Wishful Thinking — Paul Murphy

Originally published on Tumblr.

Most people don’t think of engineers as wishful thinkers, but to a large extent, we are.

To paraphrase Martin Geddes, how can anyone consider the Internet fit for purpose when we have no mechanism to guaranty that any part of it will satisfy an unknown demand? Because it works most of the time doesn’t mean it will always work. It most cases, that doesn’t matter. In some, it does. Building software on this infrastructure and expecting it to always work is wishful thinking, and people do it every day.

Expecting an API to always deliver its advertised functionality requires us to double down on that wishful thinking. First, public APIs depend on the Internet. And second, no service behind an API can scale infinitely, no matter how well engineered. At some point it will be unable to fulfill its contract.

Most API operators have no idea at what point their service will fail, since failure can be the result of so many different kinds of stress. API consumers are further in the dark as they have no means of even knowing that potentially fatal stress is building up.
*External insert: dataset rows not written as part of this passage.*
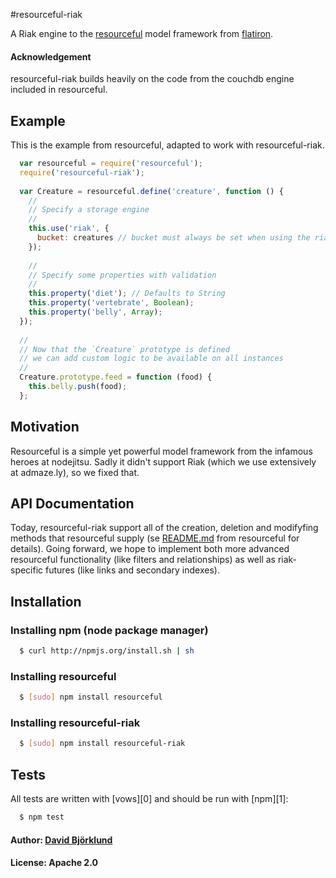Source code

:#resourceful-riak

A Riak engine to the [resourceful](https://github.com/flatiron/resourceful/) model framework from [flatiron](https://github.com/flatiron/).

#### Acknowledgement

resourceful-riak builds heavily on the code from the couchdb engine included in resourceful.

## Example

This is the example from resourceful, adapted to work with resourceful-riak.

``` js
  var resourceful = require('resourceful');
  require('resourceful-riak');
  
  var Creature = resourceful.define('creature', function () {
    //
    // Specify a storage engine
    //
    this.use('riak', {
      bucket: creatures // bucket must always be set when using the riak engine
    });
    
    //
    // Specify some properties with validation
    //
    this.property('diet'); // Defaults to String
    this.property('vertebrate', Boolean);
    this.property('belly', Array);
  });
  
  //
  // Now that the `Creature` prototype is defined
  // we can add custom logic to be available on all instances
  //
  Creature.prototype.feed = function (food) {
    this.belly.push(food);
  };
```

## Motivation

Resourceful is a simple yet powerful model framework from the infamous heroes at nodejitsu. Sadly it didn't support Riak (which we use extensively at admaze.ly), so we fixed that.

## API Documentation

Today, resourceful-riak support all of the creation, deletion and modifyfing methods that resourceful supply (se [README.md](https://github.com/flatiron/resourceful/blob/master/README.md) from resourceful for details).
Going forward, we hope to implement both more advanced resourceful functionality (like filters and relationships) as well as riak-specific futures (like links and secondary indexes).

## Installation

### Installing npm (node package manager)
``` bash
  $ curl http://npmjs.org/install.sh | sh
```

### Installing resourceful
``` bash 
  $ [sudo] npm install resourceful
```

### Installing resourceful-riak
``` bash
  $ [sudo] npm install resourceful-riak
```

## Tests
All tests are written with [vows][0] and should be run with [npm][1]:

``` bash
  $ npm test
```

#### Author: [David Björklund](http://github.com/kesla)
#### License: Apache 2.0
Dealing with failure is a requirement, but dealing with failure elegantly and getting the job done are two different things. If an API is unavailable, no amount of error handling is going to help. But being able to anticipate failure might prevent it altogether. If all clients know that an API is overloaded, some percentage of them might “back off”, thereby preventing a hard failure. Today, this is impossible, since no feedback mechanism allows a client to monitor the health of an API in real time. APIs have no “gauges” which tell the client how close they might be to a breaking point.

These two topics, API specification and API instrumentation, are two sides of the same coin.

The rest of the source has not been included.